START PROVIDED INFORMATION

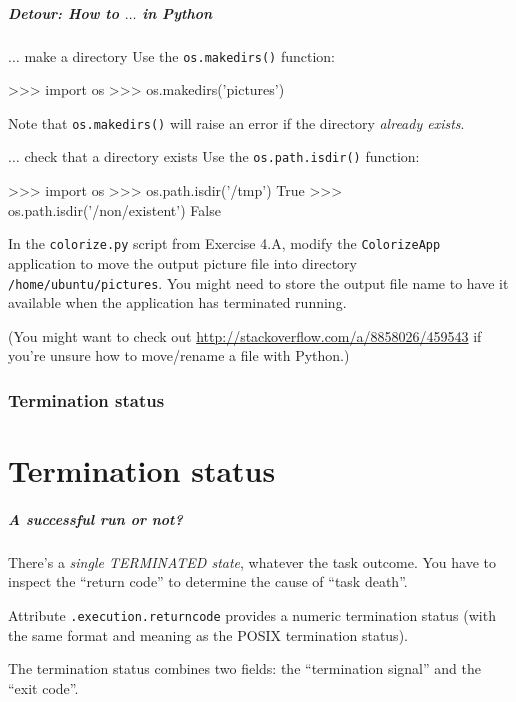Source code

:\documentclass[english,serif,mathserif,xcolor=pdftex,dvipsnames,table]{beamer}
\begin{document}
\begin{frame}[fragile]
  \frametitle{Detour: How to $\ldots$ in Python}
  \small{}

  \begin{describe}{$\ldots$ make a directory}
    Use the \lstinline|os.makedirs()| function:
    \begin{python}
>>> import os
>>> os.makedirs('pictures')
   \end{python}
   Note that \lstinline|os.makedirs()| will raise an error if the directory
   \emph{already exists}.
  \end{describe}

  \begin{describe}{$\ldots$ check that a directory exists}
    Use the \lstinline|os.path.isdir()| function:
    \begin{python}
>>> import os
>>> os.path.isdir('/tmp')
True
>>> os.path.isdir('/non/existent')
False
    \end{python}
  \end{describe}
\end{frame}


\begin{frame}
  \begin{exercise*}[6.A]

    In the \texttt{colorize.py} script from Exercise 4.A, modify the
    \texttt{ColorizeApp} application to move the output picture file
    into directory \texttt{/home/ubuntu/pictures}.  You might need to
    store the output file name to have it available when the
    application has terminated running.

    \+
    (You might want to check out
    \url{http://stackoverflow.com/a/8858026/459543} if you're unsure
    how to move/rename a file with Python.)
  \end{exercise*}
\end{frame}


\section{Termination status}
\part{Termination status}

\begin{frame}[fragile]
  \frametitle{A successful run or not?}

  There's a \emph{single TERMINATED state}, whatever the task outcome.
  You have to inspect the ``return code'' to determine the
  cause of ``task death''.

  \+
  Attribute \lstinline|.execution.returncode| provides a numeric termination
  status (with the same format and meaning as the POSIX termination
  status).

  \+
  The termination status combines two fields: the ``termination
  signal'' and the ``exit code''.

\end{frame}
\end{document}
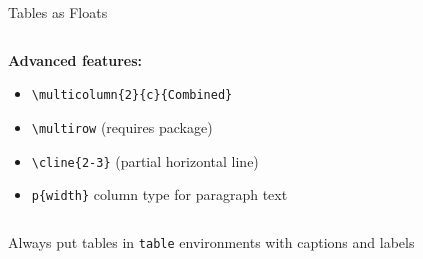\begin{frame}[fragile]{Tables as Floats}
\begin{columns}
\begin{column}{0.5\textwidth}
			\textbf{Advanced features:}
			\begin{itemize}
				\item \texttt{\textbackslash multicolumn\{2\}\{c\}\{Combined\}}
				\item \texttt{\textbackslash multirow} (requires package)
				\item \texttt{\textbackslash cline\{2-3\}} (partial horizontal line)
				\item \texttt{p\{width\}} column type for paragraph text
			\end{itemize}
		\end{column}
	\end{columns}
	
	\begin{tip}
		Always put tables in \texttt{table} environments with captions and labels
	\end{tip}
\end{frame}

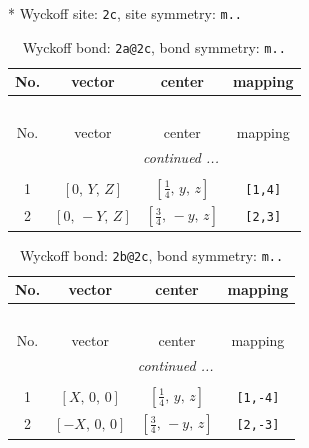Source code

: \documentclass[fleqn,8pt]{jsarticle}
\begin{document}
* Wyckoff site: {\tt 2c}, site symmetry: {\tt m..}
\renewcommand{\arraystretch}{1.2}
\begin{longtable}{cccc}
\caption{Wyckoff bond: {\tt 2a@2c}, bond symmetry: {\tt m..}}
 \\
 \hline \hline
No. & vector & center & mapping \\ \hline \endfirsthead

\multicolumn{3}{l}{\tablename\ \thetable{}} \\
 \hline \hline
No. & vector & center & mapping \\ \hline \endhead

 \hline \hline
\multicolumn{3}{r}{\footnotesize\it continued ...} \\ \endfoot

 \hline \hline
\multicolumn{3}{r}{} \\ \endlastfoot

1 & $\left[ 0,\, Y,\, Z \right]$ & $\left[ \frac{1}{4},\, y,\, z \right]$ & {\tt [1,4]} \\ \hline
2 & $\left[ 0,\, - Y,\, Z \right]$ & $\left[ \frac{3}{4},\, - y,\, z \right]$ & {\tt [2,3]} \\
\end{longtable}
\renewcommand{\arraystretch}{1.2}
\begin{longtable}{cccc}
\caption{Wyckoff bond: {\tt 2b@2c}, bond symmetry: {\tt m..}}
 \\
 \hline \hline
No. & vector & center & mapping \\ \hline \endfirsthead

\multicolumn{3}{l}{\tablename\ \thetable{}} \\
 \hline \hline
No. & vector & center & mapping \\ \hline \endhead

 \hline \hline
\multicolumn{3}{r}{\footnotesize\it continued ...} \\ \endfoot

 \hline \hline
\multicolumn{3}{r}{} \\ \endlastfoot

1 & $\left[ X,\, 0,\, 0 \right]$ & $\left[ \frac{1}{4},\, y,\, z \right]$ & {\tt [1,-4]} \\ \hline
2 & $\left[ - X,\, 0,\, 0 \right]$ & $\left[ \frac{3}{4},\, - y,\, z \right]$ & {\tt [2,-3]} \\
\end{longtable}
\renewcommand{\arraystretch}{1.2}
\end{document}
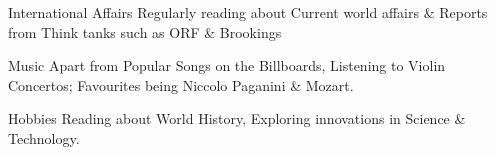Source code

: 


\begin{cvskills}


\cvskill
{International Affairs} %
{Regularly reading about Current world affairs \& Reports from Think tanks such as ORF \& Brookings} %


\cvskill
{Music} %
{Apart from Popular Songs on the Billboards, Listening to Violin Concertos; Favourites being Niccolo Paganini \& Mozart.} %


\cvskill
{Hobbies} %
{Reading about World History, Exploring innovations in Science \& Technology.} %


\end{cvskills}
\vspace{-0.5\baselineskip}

END PROVIDED INFORMATION

__WHAT YOU HAVE TO DO__:
The reply should contain all of the data above, word for word, with no pictures.

__COMPLETED EXERCISE__:
Source code

:\documentclass[english,serif,mathserif,xcolor=pdftex,dvipsnames,table]{beamer}
\begin{document}
\begin{frame}[fragile]
  \frametitle{Detour: How to $\ldots$ in Python}
  \small{}

  \begin{describe}{$\ldots$ make a directory}
    Use the \lstinline|os.makedirs()| function:
    \begin{python}
>>> import os
>>> os.makedirs('pictures')
   \end{python}
   Note that \lstinline|os.makedirs()| will raise an error if the directory
   \emph{already exists}.
  \end{describe}

  \begin{describe}{$\ldots$ check that a directory exists}
    Use the \lstinline|os.path.isdir()| function:
    \begin{python}
>>> import os
>>> os.path.isdir('/tmp')
True
>>> os.path.isdir('/non/existent')
False
    \end{python}
  \end{describe}
\end{frame}


\begin{frame}
  \begin{exercise*}[6.A]

    In the \texttt{colorize.py} script from Exercise 4.A, modify the
    \texttt{ColorizeApp} application to move the output picture file
    into directory \texttt{/home/ubuntu/pictures}.  You might need to
    store the output file name to have it available when the
    application has terminated running.

    \+
    (You might want to check out
    \url{http://stackoverflow.com/a/8858026/459543} if you're unsure
    how to move/rename a file with Python.)
  \end{exercise*}
\end{frame}


\section{Termination status}
\part{Termination status}

\begin{frame}[fragile]
  \frametitle{A successful run or not?}

  There's a \emph{single TERMINATED state}, whatever the task outcome.
  You have to inspect the ``return code'' to determine the
  cause of ``task death''.

  \+
  Attribute \lstinline|.execution.returncode| provides a numeric termination
  status (with the same format and meaning as the POSIX termination
  status).

  \+
  The termination status combines two fields: the ``termination
  signal'' and the ``exit code''.

\end{frame}
\end{document}
\begin{frame}[fragile]{Tables as Floats}
\begin{columns}
\begin{column}{0.5\textwidth}
			\textbf{Advanced features:}
			\begin{itemize}
				\item \texttt{\textbackslash multicolumn\{2\}\{c\}\{Combined\}}
				\item \texttt{\textbackslash multirow} (requires package)
				\item \texttt{\textbackslash cline\{2-3\}} (partial horizontal line)
				\item \texttt{p\{width\}} column type for paragraph text
			\end{itemize}
		\end{column}
	\end{columns}
	
	\begin{tip}
		Always put tables in \texttt{table} environments with captions and labels
	\end{tip}
\end{frame}

Source code

: \documentclass[fleqn,8pt]{jsarticle}
\begin{document}
* Wyckoff site: {\tt 2c}, site symmetry: {\tt m..}
\renewcommand{\arraystretch}{1.2}
\begin{longtable}{cccc}
\caption{Wyckoff bond: {\tt 2a@2c}, bond symmetry: {\tt m..}}
 \\
 \hline \hline
No. & vector & center & mapping \\ \hline \endfirsthead

\multicolumn{3}{l}{\tablename\ \thetable{}} \\
 \hline \hline
No. & vector & center & mapping \\ \hline \endhead

 \hline \hline
\multicolumn{3}{r}{\footnotesize\it continued ...} \\ \endfoot

 \hline \hline
\multicolumn{3}{r}{} \\ \endlastfoot

1 & $\left[ 0,\, Y,\, Z \right]$ & $\left[ \frac{1}{4},\, y,\, z \right]$ & {\tt [1,4]} \\ \hline
2 & $\left[ 0,\, - Y,\, Z \right]$ & $\left[ \frac{3}{4},\, - y,\, z \right]$ & {\tt [2,3]} \\
\end{longtable}
\renewcommand{\arraystretch}{1.2}
\begin{longtable}{cccc}
\caption{Wyckoff bond: {\tt 2b@2c}, bond symmetry: {\tt m..}}
 \\
 \hline \hline
No. & vector & center & mapping \\ \hline \endfirsthead

\multicolumn{3}{l}{\tablename\ \thetable{}} \\
 \hline \hline
No. & vector & center & mapping \\ \hline \endhead

 \hline \hline
\multicolumn{3}{r}{\footnotesize\it continued ...} \\ \endfoot

 \hline \hline
\multicolumn{3}{r}{} \\ \endlastfoot

1 & $\left[ X,\, 0,\, 0 \right]$ & $\left[ \frac{1}{4},\, y,\, z \right]$ & {\tt [1,-4]} \\ \hline
2 & $\left[ - X,\, 0,\, 0 \right]$ & $\left[ \frac{3}{4},\, - y,\, z \right]$ & {\tt [2,-3]} \\
\end{longtable}
\renewcommand{\arraystretch}{1.2}
\end{document}
Source code

: 


\begin{cvskills}


\cvskill
{International Affairs} %
{Regularly reading about Current world affairs \& Reports from Think tanks such as ORF \& Brookings} %


\cvskill
{Music} %
{Apart from Popular Songs on the Billboards, Listening to Violin Concertos; Favourites being Niccolo Paganini \& Mozart.} %


\cvskill
{Hobbies} %
{Reading about World History, Exploring innovations in Science \& Technology.} %


\end{cvskills}
\vspace{-0.5\baselineskip}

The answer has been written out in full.